Les poignets doivent être légèrement inclinés vers l’intérieur de main et non pas vers l’extérieur. Ceci va vous permettre d’une part de décoller les coudes du corps mais aussi de maintenir la voûte sous la main. Vous voyez, ici ma main fait un petit pont et les phalanges situées à ce niveau là ne sont pas creusées. Le quatrième et cinquième doigts ne sont pas avachis. Il y a cependant certaines œuvres qui vont demander de tourner légèrement les poignets vers l’extérieur mais ce et sont des situations rares lorsqu’on débute il est recommandé d’orienter les poignets vers l’intérieur de manière à maintenir cette voûte.

La détente de la chaine épaules, coudes, poignets, mains

De plus il est important que la chaine épaules, coudes, poignets, main soit détendue. Lorsque je maintiens la voûte sous la main les muscles ne doivent pas être crispés. Cependant la main tient quand même.  Donc la voûte est importante mais la détente aussi.

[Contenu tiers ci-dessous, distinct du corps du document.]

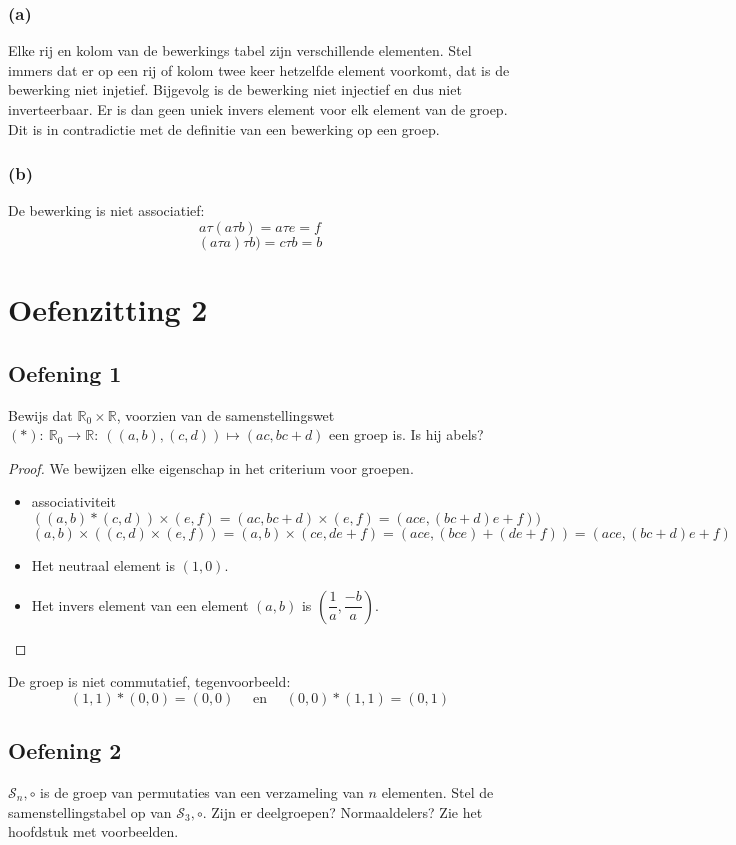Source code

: \documentclass[main.tex]{subfiles}
\begin{document}
\subsubsection*{(a)}
Elke rij en kolom van de bewerkings tabel zijn verschillende elementen.
Stel immers dat er op een rij of kolom twee keer hetzelfde element voorkomt, dat is de bewerking niet injetief.
Bijgevolg is de bewerking niet injectief en dus niet inverteerbaar.
Er is dan geen uniek invers element voor elk element van de groep.
Dit is in contradictie met de definitie van een bewerking op een groep.

\subsubsection*{(b)}
De bewerking is niet associatief:
\[
a \tau (a \tau b)=a \tau e=f
\]
\[
(a \tau a) \tau b)=c \tau b=b
\]

\section{Oefenzitting 2}
\subsection*{Oefening 1}

Bewijs dat $\mathbb{R}_0 \times \mathbb{R}$, voorzien van de samenstellingswet $(*):\ \mathbb{R}_{0}\rightarrow \mathbb{R}:\ ((a,b),(c,d)) \mapsto (ac,bc+d)$ een groep is.
Is hij abels?
\begin{proof} 
We bewijzen elke eigenschap in het criterium voor groepen.
\begin{itemize}
  \item associativiteit
  \[
  ((a,b)*(c,d))\times (e,f)=(ac,bc+d)\times (e,f)=(ace,(bc+d)e+f))
  \]
  \[
  (a,b) \times ((c,d) \times (e,f))=(a,b) \times
  (ce,de+f)=(ace,(bce)+(de+f))=(ace,(bc+d)e+f)
  \]
  \item Het neutraal element is $(1,0)$. 
  \item Het invers element van een element $(a,b)$ is  $(\dfrac{1}{a},\dfrac{-b}{a})$.
\end{itemize}
\end{proof}
De groep is niet commutatief, tegenvoorbeeld:
\[
(1,1)*(0,0) = (0,0) \quad\text{ en }\quad (0,0)*(1,1) = (0,1)
\]

\subsection*{Oefening 2}
$\mathcal{S}_{n},\circ$ is de groep van permutaties van een verzameling van $n$ elementen.
Stel de samenstellingstabel op van $\mathcal{S}_{3},\circ$.
Zijn er deelgroepen?
Normaaldelers? 
Zie het hoofdstuk met voorbeelden.
\end{document}
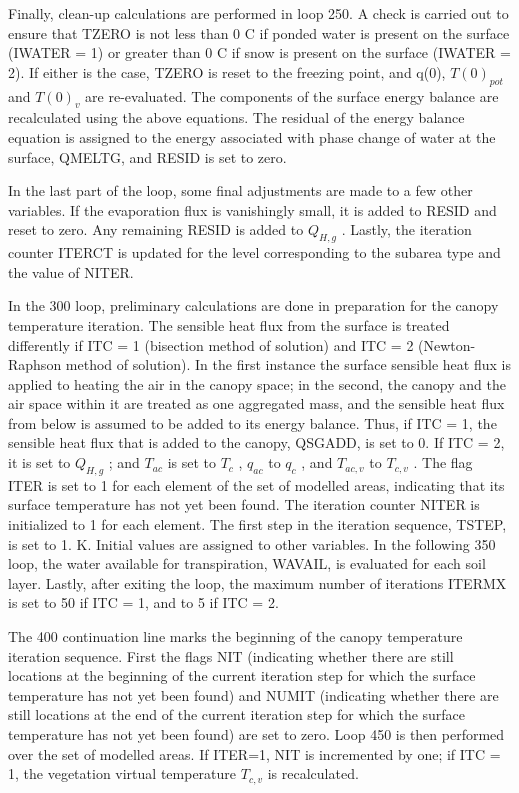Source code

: Finally, clean-\/up calculations are performed in loop 250. A check is carried out to ensure that T\+Z\+E\+R\+O is not less than 0 C if ponded water is present on the surface (I\+W\+A\+T\+E\+R = 1) or greater than 0 C if snow is present on the surface (I\+W\+A\+T\+E\+R = 2). If either is the case, T\+Z\+E\+R\+O is reset to the freezing point, and q(0), $T(0)_{pot}$ and $T(0)_v$ are re-\/evaluated. The components of the surface energy balance are recalculated using the above equations. The residual of the energy balance equation is assigned to the energy associated with phase change of water at the surface, Q\+M\+E\+L\+T\+G, and R\+E\+S\+I\+D is set to zero.

In the last part of the loop, some final adjustments are made to a few other variables. If the evaporation flux is vanishingly small, it is added to R\+E\+S\+I\+D and reset to zero. Any remaining R\+E\+S\+I\+D is added to $Q_{H,g}$ . Lastly, the iteration counter I\+T\+E\+R\+C\+T is updated for the level corresponding to the subarea type and the value of N\+I\+T\+E\+R.

In the 300 loop, preliminary calculations are done in preparation for the canopy temperature iteration. The sensible heat flux from the surface is treated differently if I\+T\+C = 1 (bisection method of solution) and I\+T\+C = 2 (Newton-\/\+Raphson method of solution). In the first instance the surface sensible heat flux is applied to heating the air in the canopy space; in the second, the canopy and the air space within it are treated as one aggregated mass, and the sensible heat flux from below is assumed to be added to its energy balance. Thus, if I\+T\+C = 1, the sensible heat flux that is added to the canopy, Q\+S\+G\+A\+D\+D, is set to 0. If I\+T\+C = 2, it is set to $Q_{H,g}$ ; and $T_{ac}$ is set to $T_c$ , $q_{ac}$ to $q_c$ , and $T_{ac,v}$ to $T_{c,v}$ . The flag I\+T\+E\+R is set to 1 for each element of the set of modelled areas, indicating that its surface temperature has not yet been found. The iteration counter N\+I\+T\+E\+R is initialized to 1 for each element. The first step in the iteration sequence, T\+S\+T\+E\+P, is set to 1. K. Initial values are assigned to other variables. In the following 350 loop, the water available for transpiration, W\+A\+V\+A\+I\+L, is evaluated for each soil layer. Lastly, after exiting the loop, the maximum number of iterations I\+T\+E\+R\+M\+X is set to 50 if I\+T\+C = 1, and to 5 if I\+T\+C = 2.

The 400 continuation line marks the beginning of the canopy temperature iteration sequence. First the flags N\+I\+T (indicating whether there are still locations at the beginning of the current iteration step for which the surface temperature has not yet been found) and N\+U\+M\+I\+T (indicating whether there are still locations at the end of the current iteration step for which the surface temperature has not yet been found) are set to zero. Loop 450 is then performed over the set of modelled areas. If I\+T\+E\+R=1, N\+I\+T is incremented by one; if I\+T\+C = 1, the vegetation virtual temperature $T_{c,v}$ is recalculated.

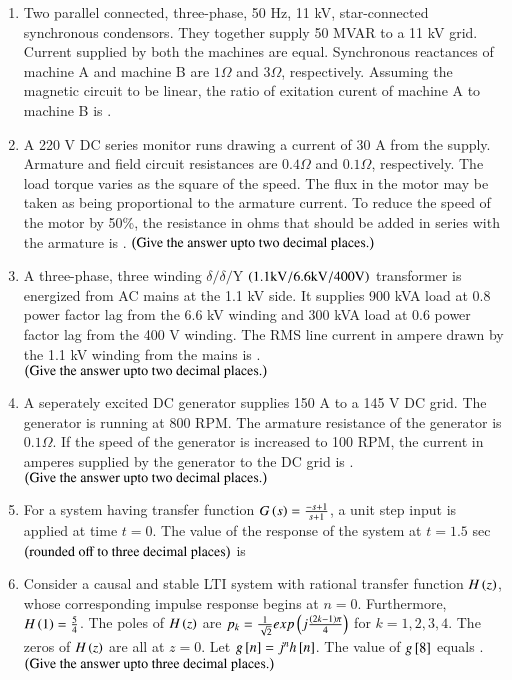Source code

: \documentclass[journal]{IEEEtran}
\numberwithin{equation}{enumi}
\numberwithin{figure}{enumi}
\begin{document}
\begin{enumerate}
\item Two parallel connected, three-phase, 50 Hz, 11 kV, star-connected synchronous condensors. They together supply 50 MVAR to a 11 kV grid. Current supplied by both the machines are equal. Synchronous reactances of machine A and machine B are $1 \Omega$ and $3 \Omega$, respectively. Assuming the magnetic circuit to be linear, the ratio of exitation curent of machine A to machine B is \underline{\hspace{1cm}}.
\item A 220 V DC series monitor runs drawing a current of 30 A from the supply. Armature and field circuit resistances are $0.4 \Omega$ and $0.1 \Omega$, respectively. The load torque varies as the square of the speed. The flux in the motor may be taken as being proportional to the armature current. To reduce the speed of the motor by 50\%, the resistance in ohms that should be added in series with the armature is \underline{\hspace{1cm}}. $\left(\text{Give the answer upto two decimal places.}\right)$
\item A three-phase, three winding $\delta/\delta/\text{Y}$ $\left(1.1 \text{kV}/6.6 \text{kV}/400 \text{V}\right)$ transformer is energized from AC mains at the 1.1 kV side. It supplies 900 kVA load at 0.8 power factor lag from the 6.6 kV winding and 300 kVA load at 0.6 power factor lag from the 400 V winding. The RMS line current in ampere drawn by the 1.1 kV winding from the mains is \underline{\hspace{1cm}}. $\left(\text{Give the answer upto two decimal places.}\right)$
\item A seperately excited DC generator supplies 150 A to a 145 V DC grid. The generator is running at 800 RPM. The armature resistance of the generator is $0.1 \Omega$. If the speed of the generator is increased to 100 RPM, the current in amperes supplied by the generator to the DC grid is \underline{\hspace{1cm}}. $\left(\text{Give the answer upto two decimal places.}\right)$
\item For a system having transfer function $G\left(s\right) = \frac{-s + 1}{s + 1}$, a unit step input is applied at time $t = 0$. The value of the response of the system at $t = 1.5$ sec $\left(\text{rounded off to three decimal places}\right)$ is \underline{\hspace{1.5cm}}
\item Consider a causal and stable LTI system with rational transfer function $H\left(z\right)$, whose corresponding impulse response begins at $n = 0$. Furthermore, $H\left(1\right) = \frac{5}{4}$. The poles of $H\left(z\right)$ are $p_k = \frac{1}{\sqrt{2}} exp\left(j\frac{\left(2k - 1\right)\pi}{4}\right)$ for $k = 1, 2, 3, 4$. The zeros of $H\left(z\right)$ are all at $z = 0$. Let $g{}\left[n\right] = j^nh{}\left[n\right]$. The value of $g{}\left[8\right]$ equals \underline{\hspace{1cm}}. $\left(\text{Give the answer upto three decimal places.}\right)$

\end{enumerate}
\end{document}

Une position facile mais à éviter

je vois souvent des élèves qui ont cette position là quand ils jouent, c’est à dire qu’il ne creusent pas mais ne maintiennent pas la voûte non plus. Il faut faire attention car on prend cette position très rapidement. Elle nous facilite, on appuie facilement sur les touches. Je vous parlerai dans la prochaine vidéo de la position des doigts. Je rentre de plus en plus dans le détail de la position de la main. Détails qui sont cependant très importants et qui constituent les bases du piano.